Vul de driehoek in tot en met 200.
Bij het invullen van de driehoek is het de bedoeling dat je de getallen die in de driehoek staan, bij elkaar optelt. De uitkomst van deze som noteer je in de vakjes buiten de driehoek.
In deze driehoek is maar één getal ingevuld. Gebruik dit ingevulde getal en het antwoord daaronder om het andere getal van de driehoek te bepalen. Het antwoord op de som van deze twee getallen is 194. Het getal 146 staat al ingevuld. Wat moet je bij 146 optellen om 194 te krijgen? Deze som kun je uitrekenen door een erafsom te maken: 194 - 146 = 48. Dit klopt, want 146 + 48 = 194. Vul dit getal in op de lege plek in de driehoek.
Je hebt nu een nieuw getal in kunnen vullen in de driehoek.
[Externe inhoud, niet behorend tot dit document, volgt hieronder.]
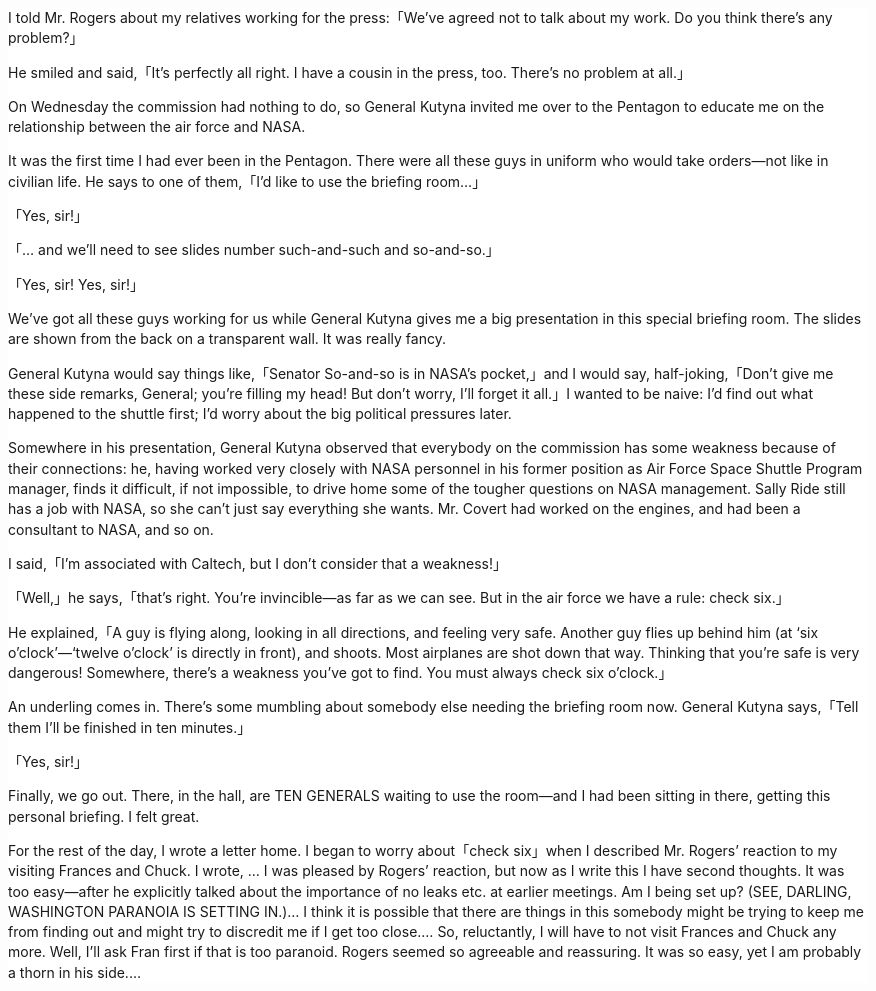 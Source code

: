 I told Mr. Rogers about my relatives working for the press:「We’ve agreed not to talk about my work. Do you think there’s any problem?」

He smiled and said,「It’s perfectly all right. I have a cousin in the press, too. There’s no problem at all.」

On Wednesday the commission had nothing to do, so General Kutyna invited me over to the Pentagon to educate me on the relationship between the air force and NASA.

It was the first time I had ever been in the Pentagon. There were all these guys in uniform who would take orders—not like in civilian life. He says to one of them,「I’d like to use the briefing room…」

「Yes, sir!」

「… and we’ll need to see slides number such-and-such and so-and-so.」

「Yes, sir! Yes, sir!」

We’ve got all these guys working for us while General Kutyna gives me a big presentation in this special briefing room. The slides are shown from the back on a transparent wall. It was really fancy.

General Kutyna would say things like,「Senator So-and-so is in NASA’s pocket,」and I would say, half-joking,「Don’t give me these side remarks, General; you’re filling my head! But don’t worry, I’ll forget it all.」I wanted to be naive: I’d find out what happened to the shuttle first; I’d worry about the big political pressures later.

Somewhere in his presentation, General Kutyna observed that everybody on the commission has some weakness because of their connections: he, having worked very closely with NASA personnel in his former position as Air Force Space Shuttle Program manager, finds it difficult, if not impossible, to drive home some of the tougher questions on NASA management. Sally Ride still has a job with NASA, so she can’t just say everything she wants. Mr. Covert had worked on the engines, and had been a consultant to NASA, and so on.

I said,「I’m associated with Caltech, but I don’t consider that a weakness!」

「Well,」he says,「that’s right. You’re invincible—as far as we can see. But in the air force we have a rule: check six.」

He explained,「A guy is flying along, looking in all directions, and feeling very safe. Another guy flies up behind him (at ‘six o’clock’—‘twelve o’clock’ is directly in front), and shoots. Most airplanes are shot down that way. Thinking that you’re safe is very dangerous! Somewhere, there’s a weakness you’ve got to find. You must always check six o’clock.」

An underling comes in. There’s some mumbling about somebody else needing the briefing room now. General Kutyna says,「Tell them I’ll be finished in ten minutes.」

「Yes, sir!」

Finally, we go out. There, in the hall, are TEN GENERALS waiting to use the room—and I had been sitting in there, getting this personal briefing. I felt great.

For the rest of the day, I wrote a letter home. I began to worry about「check six」when I described Mr. Rogers’ reaction to my visiting Frances and Chuck. I wrote, … I was pleased by Rogers’ reaction, but now as I write this I have second thoughts. It was too easy—after he explicitly talked about the importance of no leaks etc. at earlier meetings. Am I being set up? (SEE, DARLING, WASHINGTON PARANOIA IS SETTING IN.)… I think it is possible that there are things in this somebody might be trying to keep me from finding out and might try to discredit me if I get too close.… So, reluctantly, I will have to not visit Frances and Chuck any more. Well, I’ll ask Fran first if that is too paranoid. Rogers seemed so agreeable and reassuring. It was so easy, yet I am probably a thorn in his side.…
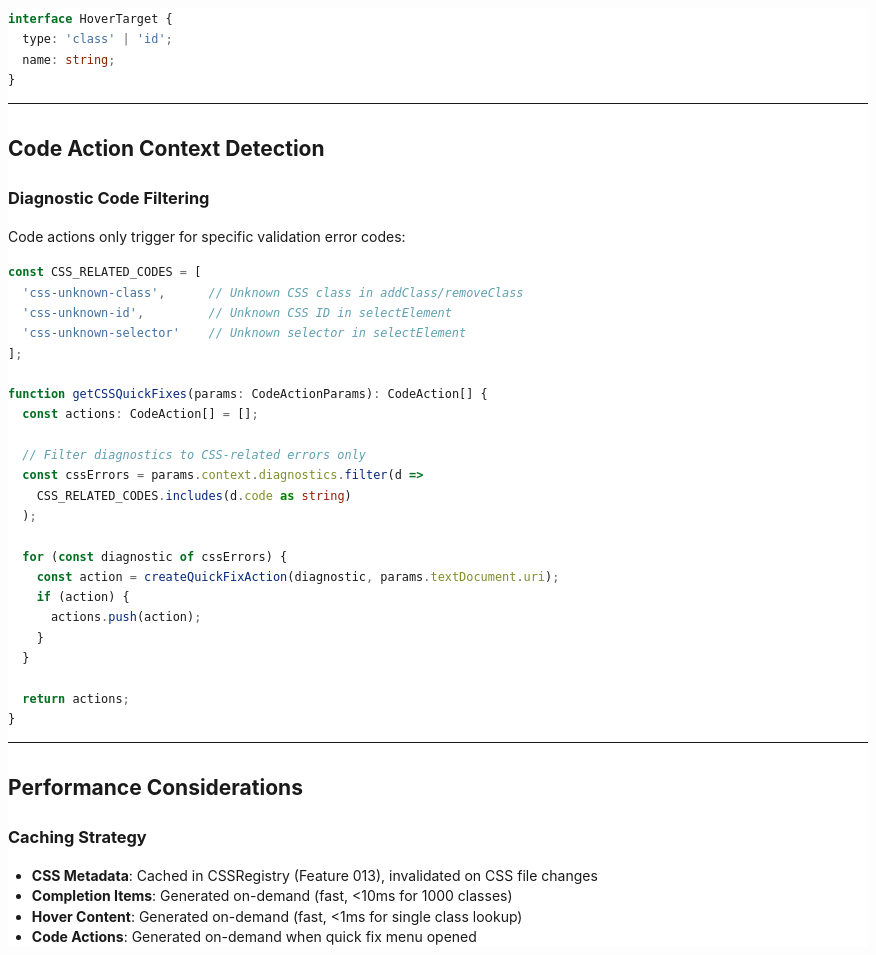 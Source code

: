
```typescript
interface HoverTarget {
  type: 'class' | 'id';
  name: string;
}
```

---

## Code Action Context Detection

### Diagnostic Code Filtering

Code actions only trigger for specific validation error codes:

```typescript
const CSS_RELATED_CODES = [
  'css-unknown-class',      // Unknown CSS class in addClass/removeClass
  'css-unknown-id',         // Unknown CSS ID in selectElement
  'css-unknown-selector'    // Unknown selector in selectElement
];

function getCSSQuickFixes(params: CodeActionParams): CodeAction[] {
  const actions: CodeAction[] = [];

  // Filter diagnostics to CSS-related errors only
  const cssErrors = params.context.diagnostics.filter(d =>
    CSS_RELATED_CODES.includes(d.code as string)
  );

  for (const diagnostic of cssErrors) {
    const action = createQuickFixAction(diagnostic, params.textDocument.uri);
    if (action) {
      actions.push(action);
    }
  }

  return actions;
}
```

---

## Performance Considerations

### Caching Strategy

- **CSS Metadata**: Cached in CSSRegistry (Feature 013), invalidated on CSS file changes
- **Completion Items**: Generated on-demand (fast, <10ms for 1000 classes)
- **Hover Content**: Generated on-demand (fast, <1ms for single class lookup)
- **Code Actions**: Generated on-demand when quick fix menu opened
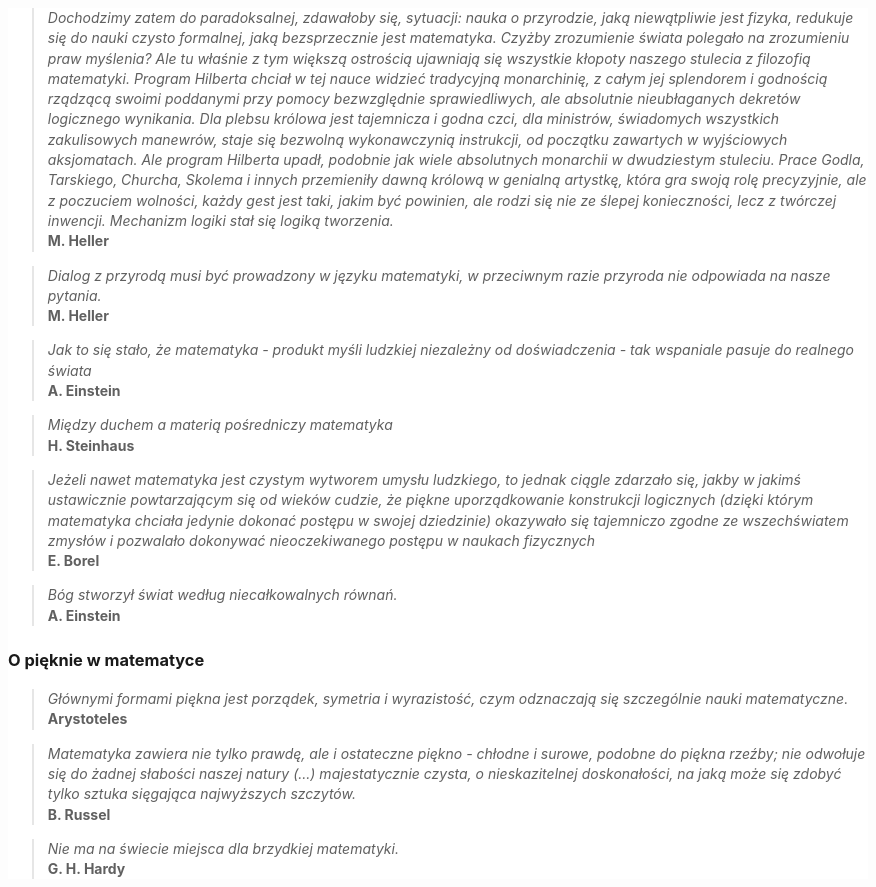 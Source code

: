 
<blockquote><i>Dochodzimy zatem do paradoksalnej, zdawałoby się, sytuacji: nauka o przyrodzie, jaką niewątpliwie jest fizyka, redukuje się do nauki 
czysto formalnej, jaką bezsprzecznie jest matematyka. Czyżby zrozumienie świata polegało na zrozumieniu praw myślenia? Ale tu właśnie z tym większą ostrością 
ujawniają się wszystkie kłopoty naszego stulecia z filozofią matematyki. Program Hilberta chciał w tej nauce widzieć tradycyjną monarchinię, z całym jej 
splendorem i godnością rządzącą swoimi poddanymi przy pomocy bezwzględnie sprawiedliwych, ale absolutnie nieubłaganych dekretów logicznego wynikania. Dla 
plebsu królowa jest tajemnicza i godna czci, dla ministrów, świadomych wszystkich zakulisowych manewrów, staje się bezwolną wykonawczynią instrukcji, od 
początku zawartych w wyjściowych aksjomatach. Ale program Hilberta upadł, podobnie jak wiele absolutnych monarchii w dwudziestym stuleciu. Prace Godla, 
Tarskiego, Churcha, Skolema i innych przemieniły dawną królową w genialną artystkę, która gra swoją rolę precyzyjnie, ale z poczuciem wolności, każdy gest 
jest taki, jakim być powinien, ale rodzi się nie ze ślepej konieczności, lecz z twórczej inwencji. Mechanizm logiki stał się logiką tworzenia.
</i> 
<br/><b> M. Heller </b></blockquote>

<blockquote><i>Dialog z przyrodą musi być prowadzony w języku matematyki, w przeciwnym razie przyroda nie odpowiada na nasze pytania. </i> 
<br/><b> M. Heller </b></blockquote>

<blockquote><i>Jak to się stało, że matematyka - produkt myśli ludzkiej niezależny od doświadczenia - tak wspaniale pasuje do realnego świata</i> 
<br/><b> A. Einstein </b></blockquote>

<blockquote><i>Między duchem a materią pośredniczy matematyka</i> 
<br/><b> H. Steinhaus </b></blockquote>

<blockquote><i>Jeżeli nawet matematyka jest czystym wytworem umysłu ludzkiego, to jednak ciągle zdarzało się, jakby w jakimś ustawicznie powtarzającym
 się od wieków cudzie, że piękne uporządkowanie konstrukcji logicznych (dzięki którym matematyka chciała jedynie dokonać postępu w swojej dziedzinie) 
okazywało się tajemniczo zgodne ze wszechświatem zmysłów i pozwalało dokonywać nieoczekiwanego postępu w naukach fizycznych</i> 
<br/><b> E. Borel </b></blockquote>

<blockquote><i>Bóg stworzył świat według niecałkowalnych równań. </i> 
<br/><b> A. Einstein </b></blockquote>

<h3>O pięknie w matematyce</h3>

<blockquote><i>Głównymi formami piękna jest porządek, symetria i wyrazistość, czym odznaczają się szczególnie nauki matematyczne. </i> 
<br/><b> Arystoteles</b></blockquote>

<blockquote><i>Matematyka zawiera nie tylko prawdę, ale i ostateczne piękno - chłodne i surowe, podobne do piękna rzeźby; nie odwołuje się do żadnej 
słabości naszej natury (...) majestatycznie czysta, o nieskazitelnej doskonałości, na jaką może się zdobyć tylko sztuka sięgająca najwyższych szczytów. </i> 
<br/><b> B. Russel</b></blockquote>

<blockquote><i>Nie ma na świecie miejsca dla brzydkiej matematyki. </i> 
<br/><b> G. H. Hardy </b></blockquote>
Met dit getal kun je vervolgens de volgende lege plek invullen. Het antwoord aan de rechterkant is 86. Je hebt het getal 48 in kunnen vullen. Wat moet je bij 48 optellen om 86 te krijgen? Deze som kun je uitrekenen door een erafsom te maken: 86 - 48 = 38. Dit klopt, want 48 + 38 = 86. Vul nu ook deze lege plek in de driehoek in.
Je hebt nu de hele driehoek ingevuld. Je kunt nu ook het laatste hokje naast de driehoek invullen. Hiervoor moet je de getallen 146 en 38 bij elkaar optellen. De som wordt dan: 146 + 38 = 184. Je hebt nu alle lege plekken van de driehoek ingevuld.
- In de buitenste hokjes moeten de antwoorden van de som van de getallen in de driehoek staan.
- Om erachter te komen wat er in de hokjes buiten de driehoek moet staan, moet je de getallen binnen de driehoek bij elkaar optellen.
- Weet je het getal in het hokje en moet je een getal in de driehoek invullen? Maak dan een erafsom.
- Gebruik de nieuw ingevulde getallen om de antwoorden te berekenen.